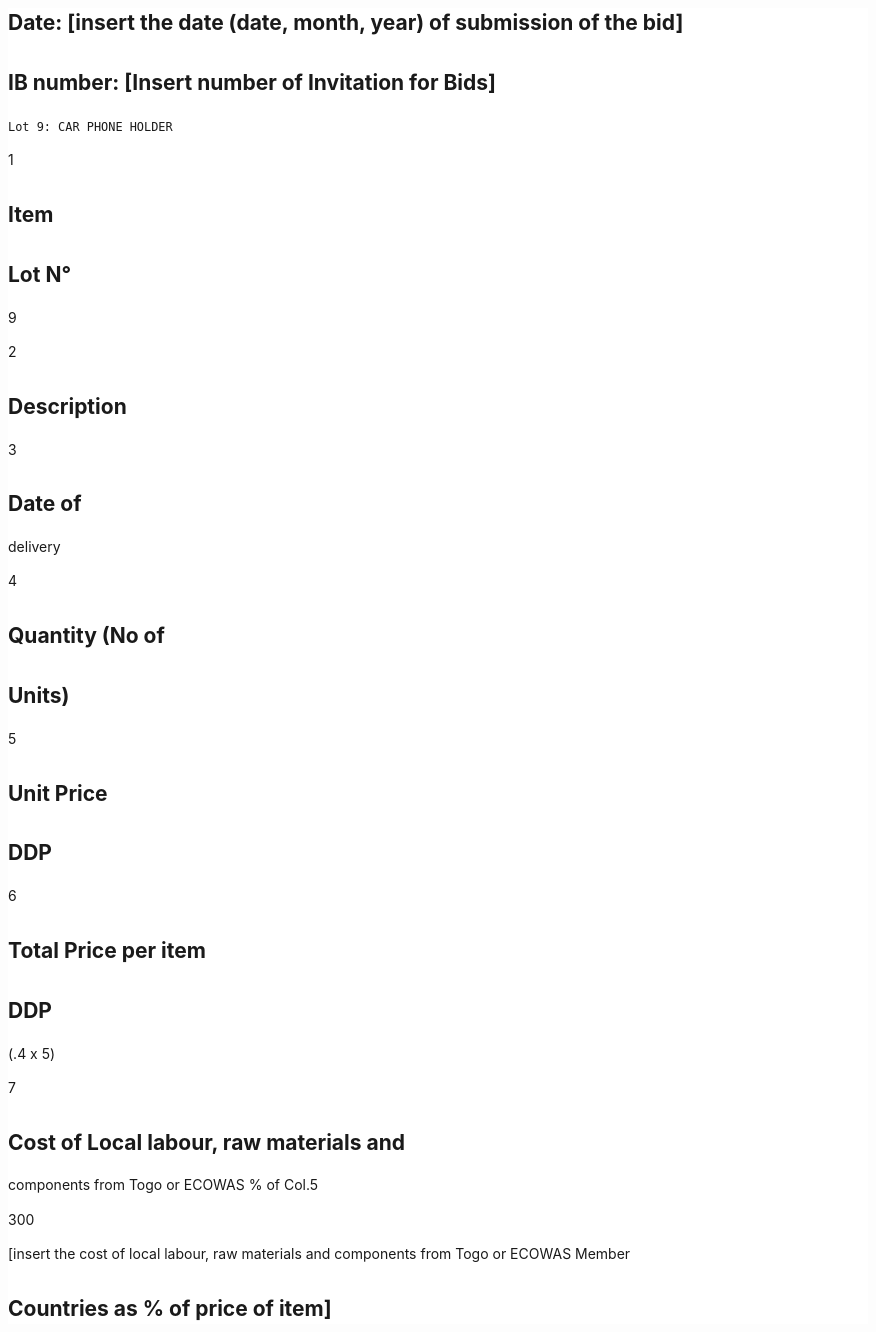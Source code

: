 ## Date: [insert the date (date, month, year) of submission of the bid] 
## IB number: [Insert number of Invitation for Bids] 

    Lot 9: CAR PHONE HOLDER 

1 
## Item 

## Lot N° 
9  

2 
## Description 

3 
## Date of 
delivery  

4 
## Quantity (No of 
## Units) 

5 
## Unit Price  

## DDP 

6 
## Total Price per item 
## DDP 
(.4 x 5) 

7 
## Cost of Local labour, raw materials and 
components from Togo or ECOWAS 
% of Col.5 

300 

[insert the cost of local labour, 
raw materials and components 
from Togo or ECOWAS Member 
## Countries as % of price of item] 
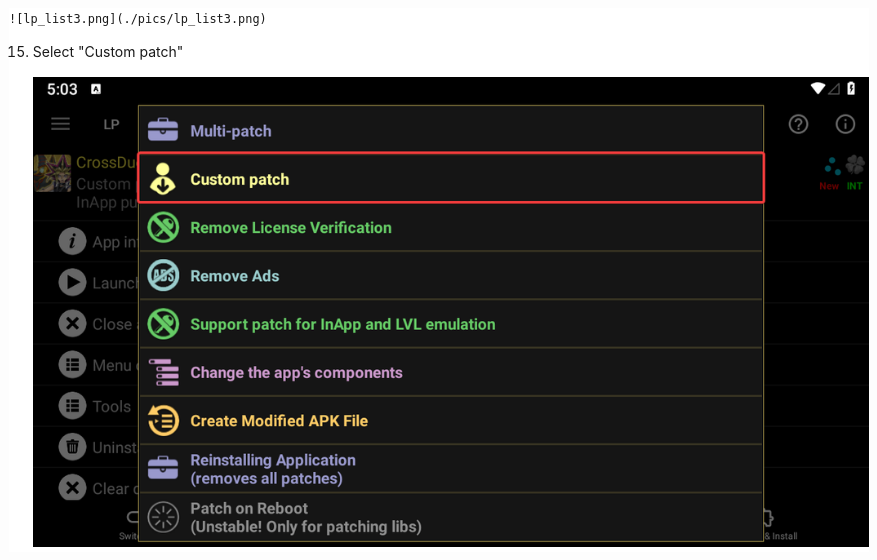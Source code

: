     ![lp_list3.png](./pics/lp_list3.png)

15. Select "Custom patch"
    
    ![lp_list4.png](./pics/lp_list4.png)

■ What to produce ■
Where a line of the data above includes the string "pics", pull it out.

■ Response ■
:     ![lp_list3.png](./pics/lp_list3.png)
    ![lp_list4.png](./pics/lp_list4.png)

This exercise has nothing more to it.